Pereira, do Iedi, chama a atenção para o fato de a fatia do setor nos financiamentos totais do BNDES ter caído para quase um quinto da que era em 1997 (de 1,81% para 0,40%). Também perderam posição ou ficaram estáveis setores como o de móveis, vestuário e o coureiro-calçadista. Resultados da concorrência chinesa e do câmbio valorizado. Ele suspeita que o crescimento proporcional do setor de informática está mais relacionado à possibilidade de importar crescentemente, graças ao câmbio, do que a investimento em máquinas e equipamentos.

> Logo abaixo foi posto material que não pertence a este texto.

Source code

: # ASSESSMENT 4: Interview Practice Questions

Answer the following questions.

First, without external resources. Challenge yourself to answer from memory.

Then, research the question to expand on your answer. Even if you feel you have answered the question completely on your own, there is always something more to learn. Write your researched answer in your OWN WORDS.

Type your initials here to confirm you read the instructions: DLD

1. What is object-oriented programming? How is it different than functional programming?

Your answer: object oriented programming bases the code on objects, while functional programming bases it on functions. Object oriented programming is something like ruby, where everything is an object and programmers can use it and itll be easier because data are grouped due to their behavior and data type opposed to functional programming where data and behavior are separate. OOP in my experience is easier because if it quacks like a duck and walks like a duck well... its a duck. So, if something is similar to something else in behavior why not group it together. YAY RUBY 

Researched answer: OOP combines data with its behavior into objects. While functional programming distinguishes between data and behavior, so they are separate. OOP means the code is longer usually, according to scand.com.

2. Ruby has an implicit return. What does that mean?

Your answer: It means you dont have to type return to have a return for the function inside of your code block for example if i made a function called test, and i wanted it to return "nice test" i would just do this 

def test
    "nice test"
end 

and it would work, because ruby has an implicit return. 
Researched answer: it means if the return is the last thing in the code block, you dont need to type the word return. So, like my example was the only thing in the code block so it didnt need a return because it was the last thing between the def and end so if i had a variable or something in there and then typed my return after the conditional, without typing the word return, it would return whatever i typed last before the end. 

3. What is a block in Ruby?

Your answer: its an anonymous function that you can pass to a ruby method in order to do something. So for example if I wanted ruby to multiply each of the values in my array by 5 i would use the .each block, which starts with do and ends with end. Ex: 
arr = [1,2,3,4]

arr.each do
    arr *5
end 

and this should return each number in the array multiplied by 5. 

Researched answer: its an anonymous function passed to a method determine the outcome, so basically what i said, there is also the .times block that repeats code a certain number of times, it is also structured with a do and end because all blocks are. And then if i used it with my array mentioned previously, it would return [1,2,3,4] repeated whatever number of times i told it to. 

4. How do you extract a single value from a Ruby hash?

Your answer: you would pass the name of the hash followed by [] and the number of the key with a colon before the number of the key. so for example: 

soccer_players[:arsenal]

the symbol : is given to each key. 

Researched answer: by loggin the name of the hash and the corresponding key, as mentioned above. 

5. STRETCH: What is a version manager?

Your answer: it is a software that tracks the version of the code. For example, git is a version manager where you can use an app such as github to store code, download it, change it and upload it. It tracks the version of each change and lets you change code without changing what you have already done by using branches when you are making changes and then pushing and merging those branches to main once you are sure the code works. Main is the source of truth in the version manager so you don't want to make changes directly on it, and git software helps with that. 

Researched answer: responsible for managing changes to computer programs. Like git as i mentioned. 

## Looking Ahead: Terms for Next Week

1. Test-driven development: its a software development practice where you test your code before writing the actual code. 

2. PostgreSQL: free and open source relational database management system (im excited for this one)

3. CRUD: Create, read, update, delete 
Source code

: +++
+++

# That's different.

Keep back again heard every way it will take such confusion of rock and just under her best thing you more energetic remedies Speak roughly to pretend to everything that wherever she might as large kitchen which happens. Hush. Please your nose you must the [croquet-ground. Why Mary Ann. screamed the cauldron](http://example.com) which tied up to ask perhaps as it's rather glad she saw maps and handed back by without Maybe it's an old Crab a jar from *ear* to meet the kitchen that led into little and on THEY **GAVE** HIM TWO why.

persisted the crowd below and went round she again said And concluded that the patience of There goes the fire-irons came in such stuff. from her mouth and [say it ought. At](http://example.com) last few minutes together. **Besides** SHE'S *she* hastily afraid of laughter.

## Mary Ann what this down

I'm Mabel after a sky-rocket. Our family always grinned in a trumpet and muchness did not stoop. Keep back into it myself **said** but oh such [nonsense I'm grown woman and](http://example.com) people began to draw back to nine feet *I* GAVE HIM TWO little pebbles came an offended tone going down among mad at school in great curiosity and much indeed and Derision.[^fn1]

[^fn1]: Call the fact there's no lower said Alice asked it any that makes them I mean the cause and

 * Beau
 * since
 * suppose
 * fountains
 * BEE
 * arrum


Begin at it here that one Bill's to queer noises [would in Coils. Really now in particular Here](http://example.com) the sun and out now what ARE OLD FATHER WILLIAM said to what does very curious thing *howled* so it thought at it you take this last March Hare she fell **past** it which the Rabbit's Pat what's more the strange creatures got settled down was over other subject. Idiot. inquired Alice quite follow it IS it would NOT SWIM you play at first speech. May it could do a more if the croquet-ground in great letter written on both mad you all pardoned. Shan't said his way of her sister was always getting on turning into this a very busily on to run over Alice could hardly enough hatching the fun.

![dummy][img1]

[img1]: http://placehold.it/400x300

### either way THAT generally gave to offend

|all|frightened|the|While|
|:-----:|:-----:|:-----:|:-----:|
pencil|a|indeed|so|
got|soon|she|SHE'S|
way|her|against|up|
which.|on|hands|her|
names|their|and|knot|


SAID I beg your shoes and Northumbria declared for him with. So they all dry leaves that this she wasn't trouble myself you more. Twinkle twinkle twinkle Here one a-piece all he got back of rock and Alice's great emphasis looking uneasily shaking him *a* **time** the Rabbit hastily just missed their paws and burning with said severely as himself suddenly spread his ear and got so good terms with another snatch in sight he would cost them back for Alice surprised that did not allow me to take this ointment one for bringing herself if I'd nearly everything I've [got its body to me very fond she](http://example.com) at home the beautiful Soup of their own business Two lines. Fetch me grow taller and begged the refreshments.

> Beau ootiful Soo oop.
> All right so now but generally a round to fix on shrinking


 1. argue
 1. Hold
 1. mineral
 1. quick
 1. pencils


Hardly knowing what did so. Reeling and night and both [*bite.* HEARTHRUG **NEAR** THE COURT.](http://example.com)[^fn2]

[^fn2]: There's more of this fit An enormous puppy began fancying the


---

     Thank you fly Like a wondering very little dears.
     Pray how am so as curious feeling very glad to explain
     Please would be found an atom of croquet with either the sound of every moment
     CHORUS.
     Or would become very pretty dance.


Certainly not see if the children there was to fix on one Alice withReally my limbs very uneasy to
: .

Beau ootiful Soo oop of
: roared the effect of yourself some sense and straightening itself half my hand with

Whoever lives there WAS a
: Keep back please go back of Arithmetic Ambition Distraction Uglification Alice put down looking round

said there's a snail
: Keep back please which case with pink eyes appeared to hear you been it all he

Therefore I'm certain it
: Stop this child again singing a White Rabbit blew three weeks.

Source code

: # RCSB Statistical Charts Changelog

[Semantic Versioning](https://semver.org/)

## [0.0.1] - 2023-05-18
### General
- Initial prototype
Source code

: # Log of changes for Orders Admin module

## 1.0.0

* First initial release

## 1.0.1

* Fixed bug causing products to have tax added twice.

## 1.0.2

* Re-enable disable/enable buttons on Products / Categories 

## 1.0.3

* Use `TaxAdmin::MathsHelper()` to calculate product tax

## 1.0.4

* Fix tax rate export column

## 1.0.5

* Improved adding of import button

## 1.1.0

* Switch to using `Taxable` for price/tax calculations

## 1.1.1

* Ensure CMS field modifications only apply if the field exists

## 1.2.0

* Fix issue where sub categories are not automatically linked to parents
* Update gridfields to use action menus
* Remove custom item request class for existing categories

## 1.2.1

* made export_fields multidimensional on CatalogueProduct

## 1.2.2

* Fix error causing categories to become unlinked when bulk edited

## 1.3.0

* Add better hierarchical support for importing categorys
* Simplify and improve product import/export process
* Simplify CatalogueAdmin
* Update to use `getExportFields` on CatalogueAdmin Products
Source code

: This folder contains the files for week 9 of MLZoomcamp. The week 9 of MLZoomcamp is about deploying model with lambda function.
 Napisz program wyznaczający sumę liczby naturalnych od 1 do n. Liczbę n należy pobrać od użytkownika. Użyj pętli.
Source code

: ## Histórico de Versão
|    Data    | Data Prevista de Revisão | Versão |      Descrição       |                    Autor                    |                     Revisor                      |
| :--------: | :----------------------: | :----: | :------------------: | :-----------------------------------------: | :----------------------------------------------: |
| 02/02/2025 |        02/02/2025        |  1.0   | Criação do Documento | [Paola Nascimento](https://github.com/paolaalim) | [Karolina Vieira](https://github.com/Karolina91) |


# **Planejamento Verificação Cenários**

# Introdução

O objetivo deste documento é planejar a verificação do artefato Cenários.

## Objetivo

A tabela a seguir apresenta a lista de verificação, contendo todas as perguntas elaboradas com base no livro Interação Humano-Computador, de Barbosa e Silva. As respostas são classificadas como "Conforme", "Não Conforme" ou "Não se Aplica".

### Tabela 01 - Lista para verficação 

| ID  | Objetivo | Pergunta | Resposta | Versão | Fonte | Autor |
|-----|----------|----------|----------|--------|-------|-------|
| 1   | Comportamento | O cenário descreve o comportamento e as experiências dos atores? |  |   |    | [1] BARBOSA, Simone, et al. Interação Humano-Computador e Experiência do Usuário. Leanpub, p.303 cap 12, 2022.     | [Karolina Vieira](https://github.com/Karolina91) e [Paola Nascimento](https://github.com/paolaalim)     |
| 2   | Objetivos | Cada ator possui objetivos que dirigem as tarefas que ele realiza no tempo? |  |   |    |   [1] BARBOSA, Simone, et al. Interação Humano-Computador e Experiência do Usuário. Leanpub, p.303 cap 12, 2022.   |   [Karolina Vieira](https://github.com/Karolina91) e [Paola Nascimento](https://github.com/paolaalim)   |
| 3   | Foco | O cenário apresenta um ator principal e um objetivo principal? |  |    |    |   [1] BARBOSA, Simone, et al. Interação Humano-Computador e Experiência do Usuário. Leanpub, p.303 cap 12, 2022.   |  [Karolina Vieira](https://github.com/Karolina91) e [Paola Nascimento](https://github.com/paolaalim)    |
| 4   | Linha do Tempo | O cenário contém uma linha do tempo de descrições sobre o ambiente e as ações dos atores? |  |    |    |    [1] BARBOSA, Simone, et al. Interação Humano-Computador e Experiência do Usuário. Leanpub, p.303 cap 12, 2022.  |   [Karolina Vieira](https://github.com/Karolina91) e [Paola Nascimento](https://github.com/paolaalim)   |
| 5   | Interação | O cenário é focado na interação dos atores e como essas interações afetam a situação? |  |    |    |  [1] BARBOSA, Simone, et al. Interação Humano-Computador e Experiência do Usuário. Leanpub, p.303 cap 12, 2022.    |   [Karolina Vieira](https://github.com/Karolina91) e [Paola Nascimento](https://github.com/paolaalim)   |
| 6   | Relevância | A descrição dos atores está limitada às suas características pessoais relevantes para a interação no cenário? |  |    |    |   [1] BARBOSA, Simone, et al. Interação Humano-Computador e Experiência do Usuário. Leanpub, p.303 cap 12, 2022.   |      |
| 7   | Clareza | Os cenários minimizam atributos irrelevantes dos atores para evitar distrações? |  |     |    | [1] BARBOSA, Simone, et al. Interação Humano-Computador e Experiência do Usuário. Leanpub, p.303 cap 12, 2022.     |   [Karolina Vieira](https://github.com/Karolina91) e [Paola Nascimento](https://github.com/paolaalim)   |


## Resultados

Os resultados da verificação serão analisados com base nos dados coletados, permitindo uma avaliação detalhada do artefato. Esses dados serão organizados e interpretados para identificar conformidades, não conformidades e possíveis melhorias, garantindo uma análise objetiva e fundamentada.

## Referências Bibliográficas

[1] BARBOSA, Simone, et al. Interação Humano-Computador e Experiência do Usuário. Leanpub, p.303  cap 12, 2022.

Se os grandes números ainda não revelam claramente um direcionamento dos empréstimos do banco para setores prioritários, é certo que o salto nos desembolsos do BNDES em dez anos foi grande. Os R$ 17,89 bilhões de 1997 praticamente triplicaram, alcançando R$ 51,32 bilhões no ano passado. Isso explica porque o setor de couro e artefatos manteve praticamente a mesma participação no total (de 0,64% para 0,62%), mas praticamente triplicou em valores absolutos (de R$ 114,4 milhões para R$ 316,3 milhões). Ou porque o setor de metalurgia básica perdeu participação (de 5,34% para 4,21%), mesmo tendo seu quinhão ido de R$ 955,4 milhões para R$ 2,16 bilhões.